PROBLEM DESCRIPTION: If a line in the records below contains "decorated", copy that line.

SOURCE DATA:

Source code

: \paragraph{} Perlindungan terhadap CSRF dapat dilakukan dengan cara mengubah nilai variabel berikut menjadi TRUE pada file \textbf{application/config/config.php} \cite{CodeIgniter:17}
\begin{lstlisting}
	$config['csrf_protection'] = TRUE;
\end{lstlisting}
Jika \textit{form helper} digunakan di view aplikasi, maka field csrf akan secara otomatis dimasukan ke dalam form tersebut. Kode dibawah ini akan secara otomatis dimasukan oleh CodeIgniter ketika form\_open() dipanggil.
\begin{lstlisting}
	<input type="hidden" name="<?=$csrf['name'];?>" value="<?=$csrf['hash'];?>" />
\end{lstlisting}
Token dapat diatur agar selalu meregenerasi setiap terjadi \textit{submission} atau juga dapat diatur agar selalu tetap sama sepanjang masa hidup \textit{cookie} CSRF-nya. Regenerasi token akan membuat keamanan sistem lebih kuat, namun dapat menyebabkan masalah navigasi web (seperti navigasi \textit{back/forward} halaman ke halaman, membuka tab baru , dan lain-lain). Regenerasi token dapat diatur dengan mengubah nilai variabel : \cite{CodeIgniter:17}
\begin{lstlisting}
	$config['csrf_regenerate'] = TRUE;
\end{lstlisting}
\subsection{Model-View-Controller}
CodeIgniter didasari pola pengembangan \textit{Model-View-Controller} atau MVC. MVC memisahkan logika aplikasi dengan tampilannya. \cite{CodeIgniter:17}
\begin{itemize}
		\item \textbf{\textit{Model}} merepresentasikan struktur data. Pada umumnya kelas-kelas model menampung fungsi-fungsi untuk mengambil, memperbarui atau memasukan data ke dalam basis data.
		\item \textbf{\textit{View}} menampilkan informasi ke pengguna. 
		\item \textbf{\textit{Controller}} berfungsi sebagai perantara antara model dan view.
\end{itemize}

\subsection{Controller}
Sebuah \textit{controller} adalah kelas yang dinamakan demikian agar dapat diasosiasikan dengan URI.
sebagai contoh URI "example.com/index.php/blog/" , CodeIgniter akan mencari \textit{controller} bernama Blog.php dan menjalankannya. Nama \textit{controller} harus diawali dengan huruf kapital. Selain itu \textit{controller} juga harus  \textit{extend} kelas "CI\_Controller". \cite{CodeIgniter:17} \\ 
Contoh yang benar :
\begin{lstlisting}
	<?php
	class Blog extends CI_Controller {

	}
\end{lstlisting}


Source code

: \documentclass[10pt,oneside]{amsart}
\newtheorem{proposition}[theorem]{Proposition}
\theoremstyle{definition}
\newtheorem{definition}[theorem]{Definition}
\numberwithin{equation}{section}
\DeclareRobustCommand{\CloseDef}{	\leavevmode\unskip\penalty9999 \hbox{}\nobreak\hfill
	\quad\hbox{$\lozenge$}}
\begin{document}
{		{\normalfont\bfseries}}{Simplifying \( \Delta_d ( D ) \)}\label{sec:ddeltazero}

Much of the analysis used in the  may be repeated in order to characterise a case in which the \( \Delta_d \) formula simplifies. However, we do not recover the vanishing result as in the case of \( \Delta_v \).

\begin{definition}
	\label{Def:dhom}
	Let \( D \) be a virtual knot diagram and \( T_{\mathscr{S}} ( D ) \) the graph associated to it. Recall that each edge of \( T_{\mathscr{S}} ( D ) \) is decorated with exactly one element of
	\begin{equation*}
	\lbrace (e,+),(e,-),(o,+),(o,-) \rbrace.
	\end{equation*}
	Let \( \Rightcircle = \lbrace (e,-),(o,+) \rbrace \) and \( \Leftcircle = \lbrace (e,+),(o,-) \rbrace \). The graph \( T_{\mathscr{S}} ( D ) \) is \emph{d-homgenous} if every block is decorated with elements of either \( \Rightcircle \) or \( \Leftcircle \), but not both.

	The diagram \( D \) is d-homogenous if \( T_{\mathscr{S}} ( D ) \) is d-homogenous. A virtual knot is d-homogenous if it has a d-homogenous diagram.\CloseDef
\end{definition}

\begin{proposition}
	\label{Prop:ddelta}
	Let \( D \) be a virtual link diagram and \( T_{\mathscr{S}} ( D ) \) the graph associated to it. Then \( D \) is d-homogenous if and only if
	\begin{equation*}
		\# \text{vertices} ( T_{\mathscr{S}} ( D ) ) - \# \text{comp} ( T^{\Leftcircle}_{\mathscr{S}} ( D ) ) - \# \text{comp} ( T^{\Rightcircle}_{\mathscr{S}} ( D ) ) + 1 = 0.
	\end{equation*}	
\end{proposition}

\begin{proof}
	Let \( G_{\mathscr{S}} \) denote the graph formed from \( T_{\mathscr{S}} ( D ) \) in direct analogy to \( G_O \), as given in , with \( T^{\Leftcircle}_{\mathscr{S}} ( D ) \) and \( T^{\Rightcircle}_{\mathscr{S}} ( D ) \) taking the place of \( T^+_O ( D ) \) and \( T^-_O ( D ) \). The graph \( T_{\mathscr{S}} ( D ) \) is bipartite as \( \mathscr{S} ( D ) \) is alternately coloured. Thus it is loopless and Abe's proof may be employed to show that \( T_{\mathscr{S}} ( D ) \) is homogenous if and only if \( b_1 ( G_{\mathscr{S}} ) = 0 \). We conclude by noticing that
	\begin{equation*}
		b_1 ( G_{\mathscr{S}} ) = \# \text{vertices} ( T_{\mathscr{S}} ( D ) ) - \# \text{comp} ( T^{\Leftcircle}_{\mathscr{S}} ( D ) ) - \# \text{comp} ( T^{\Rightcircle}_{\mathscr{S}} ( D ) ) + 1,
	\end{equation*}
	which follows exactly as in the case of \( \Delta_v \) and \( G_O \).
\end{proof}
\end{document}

OUTPUT OF THE TASK:
	Let \( D \) be a virtual knot diagram and \( T_{\mathscr{S}} ( D ) \) the graph associated to it. Recall that each edge of \( T_{\mathscr{S}} ( D ) \) is decorated with exactly one element of
	Let \( \Rightcircle = \lbrace (e,-),(o,+) \rbrace \) and \( \Leftcircle = \lbrace (e,+),(o,-) \rbrace \). The graph \( T_{\mathscr{S}} ( D ) \) is \emph{d-homgenous} if every block is decorated with elements of either \( \Rightcircle \) or \( \Leftcircle \), but not both.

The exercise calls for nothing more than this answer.